Allison rêve que la fille de Cynthia Keener est enlevée par le nouvel employé du fast food. Or, celle-ci a été dans la réalité enlevée en 1998. La nouvelle mission d’Allison est précisément de retrouver une adolescente disparue.

Le fait que Cynthia n’ait jamais parlé de la tragédie vécue avec sa fille dix ans plus tôt trouble Allison et rend le personnage joué par Angelica Huston plus humaine. D’emblée l’épisode nous plonge dans un univers glauque et sordide. On comprend que la nouvelle kidnappée et la fille de Cynthia sont prisonnières ensemble. Ces visions de cauchemar se superposent au chômage de Joe qui culpabilise. Bridgette a fait appel à son père pour l’aider à faire une ampoule. Ce dernier se met à avoir des visions, ses fréquentations familiales sont contagieuses. Même si nous sommes loin des cauchemars de son épouse puisqu’il voit une pin- up utiliser son installation électrique pour bronzer les nuits.

La fêlure de Cynthia jamais cicatrisée avec l’enlèvement de sa fille est au cœur de l’intrigue. Allison va peut être lui apporter les réponses aux questions qu’elle se pose depuis dix ans. Le ton est au drame absolu. L’enquête se porte sur les abris antiatomiques de Phoenix, phénomène typiquement américain depuis la guerre froide. L’émotion est à son comble lorsqu’Allison décrit ses visions. C’est un peu comme si elle détruisait sa patronne Cynthia en lui révélant la vérité. Angelica Huston est bouleversante, tout en conservant un jeu sobre d’autant plus efficace.

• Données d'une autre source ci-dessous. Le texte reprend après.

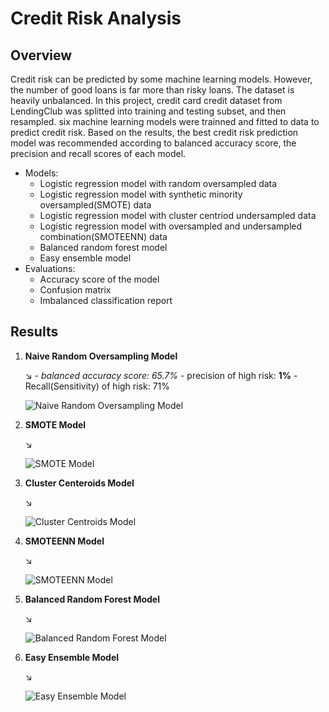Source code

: # Credit Risk Analysis
## Overview
Credit risk can be predicted by some machine learning models. However, the number of good loans is far more than risky loans. The dataset is heavily unbalanced. In this project, credit card credit dataset from LendingClub was splitted into training and testing subset, and then resampled. six machine learning models were trainned and fitted to data to predict credit risk. Based on the results, the best credit risk prediction model was recommended according to balanced accuracy score, the precision and recall scores of each model.
- Models: 
  - Logistic regression model with random oversampled data
  - Logistic regression model with synthetic minority oversampled(SMOTE) data
  - Logistic regression model with cluster centriod undersampled data
  - Logistic regression model with oversampled and undersampled combination(SMOTEENN) data
  - Balanced random forest model
  - Easy ensemble model
- Evaluations:
  - Accuracy score of the model
  - Confusion matrix
  - Imbalanced classification report
  
 ## Results
 1. **Naive Random Oversampling Model**
 
    :arrow_lower_right: - *balanced accuracy score: 65.7%*
                        - precision of high risk: **1%**
                        - Recall(Sensitivity) of high risk: 71%
   
    ![Naive Random Oversampling Model](https://user-images.githubusercontent.com/105877888/191419580-ea8d49c7-9c61-42d8-9ad4-c53d70b5adfa.png)

 
 2. **SMOTE Model**
 
    :arrow_lower_right: 
   
    ![SMOTE Model](https://user-images.githubusercontent.com/105877888/191419600-a5dae719-e96f-4167-859d-011b6456c484.png)

 
 3. **Cluster Centeroids Model**
 
    :arrow_lower_right: 
   
    ![Cluster Centroids Model](https://user-images.githubusercontent.com/105877888/191419613-29057895-4a4a-415c-85b4-2f648be5cd08.png)

   
 4. **SMOTEENN Model**
 
    :arrow_lower_right: 
   
    ![SMOTEENN Model](https://user-images.githubusercontent.com/105877888/191419624-f5cc523f-09ef-488a-9f27-7878a5f85d33.png)

 
 5. **Balanced Random Forest Model**
 
    :arrow_lower_right: 
   
    ![Balanced Random Forest Model](https://user-images.githubusercontent.com/105877888/191419634-b2ac04ef-f3e5-4ccd-97f7-ef512a8bc989.png)

 
 6. **Easy Ensemble Model**
 
    :arrow_lower_right: 
   
    ![Easy Ensemble Model](https://user-images.githubusercontent.com/105877888/191419652-5e1ebed0-4f8d-4c52-b48a-02a6f7bdcdc1.png)

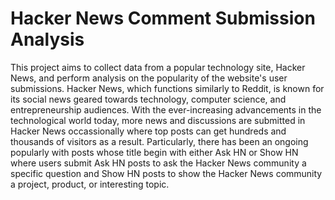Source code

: # Hacker News Comment Submission Analysis

This project aims to collect data from a popular technology site, Hacker News, and perform analysis on the popularity of the website's user submissions. Hacker News, which functions similarly to Reddit, is known for its social news geared towards technology, computer science, and entrepreneurship audiences. With the ever-increasing advancements in the technological world today, more news and discussions are submitted in Hacker News occassionally where top posts can get hundreds and thousands of visitors as a result. Particularly, there has been an ongoing popularly with posts whose title begin with either Ask HN or Show HN where users submit Ask HN posts to ask the Hacker News community a specific question and Show HN posts to show the Hacker News community a project, product, or interesting topic.
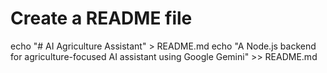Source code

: # Create a README file
echo "# AI Agriculture Assistant" > README.md
echo "A Node.js backend for agriculture-focused AI assistant using Google Gemini" >> README.md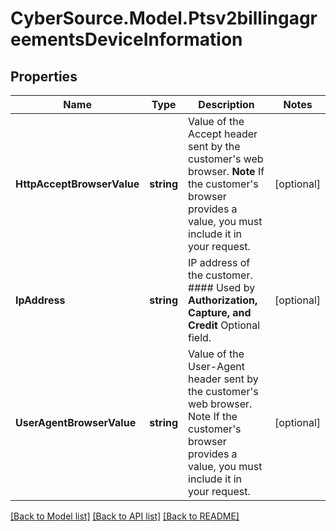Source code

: # CyberSource.Model.Ptsv2billingagreementsDeviceInformation
## Properties

Name | Type | Description | Notes
------------ | ------------- | ------------- | -------------
**HttpAcceptBrowserValue** | **string** | Value of the Accept header sent by the customer&#39;s web browser. **Note** If the customer&#39;s browser provides a value, you must include it in your request.  | [optional] 
**IpAddress** | **string** | IP address of the customer.  #### Used by **Authorization, Capture, and Credit** Optional field.  | [optional] 
**UserAgentBrowserValue** | **string** | Value of the User-Agent header sent by the customer&#39;s web browser. Note If the customer&#39;s browser provides a value, you must include it in your request.  | [optional] 

[[Back to Model list]](../README.md#documentation-for-models) [[Back to API list]](../README.md#documentation-for-api-endpoints) [[Back to README]](../README.md)

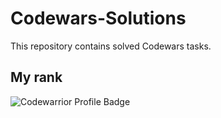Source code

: # Codewars-Solutions

This repository contains solved Codewars tasks.

## My rank
![Codewarrior Profile Badge](https://www.codewars.com/users/FloofDoggo/badges/large)
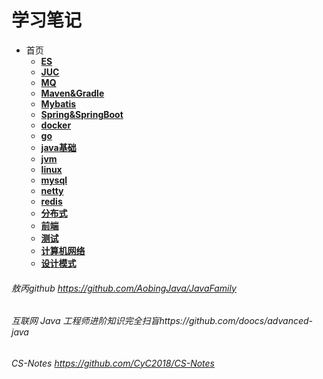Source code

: # 学习笔记
* 首页
    * [**ES**]()
    * [**JUC**]()
    * [**MQ**]()
    * [**Maven&Gradle**]()
    * [**Mybatis**]()
    * [**Spring&SpringBoot**]()
    * [**docker**]()
    * [**go**]()
    * [**java基础**]()
    * [**jvm**]()
    * [**linux**]()
    * [**mysql**]()
    * [**netty**]()
    * [**redis**]()
    * [**分布式**]()
    * [**前端**]()
    * [**测试**]()
    * [**计算机网络**]()
    * [**设计模式**]()
###### 敖丙github https://github.com/AobingJava/JavaFamily
###### 互联网 Java 工程师进阶知识完全扫盲https://github.com/doocs/advanced-java
###### CS-Notes https://github.com/CyC2018/CS-Notes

Allison doit remonter le temps en juin 1998 et mener l’enquête si évidente que personne n’a faite. L’ambiance est étouffante lors des séquences montrant les deux prisonnières. L’étranglement de Joanna Wheeler, qui voulait sauver Suzie Keener, dépasse les limites du supportable. Le dessin animé dans lequel sont incrustés Joe et la pin-up en bikini achève de déstabiliser le téléspectateur. Joe désormais a les mêmes réveils brutaux que son épouse. Mais il positive en pensant être capable de créer un amplificateur solaire. Il lui faudrait 30 000 dollars alors que les époux perçoivent 900 dollars de chômage.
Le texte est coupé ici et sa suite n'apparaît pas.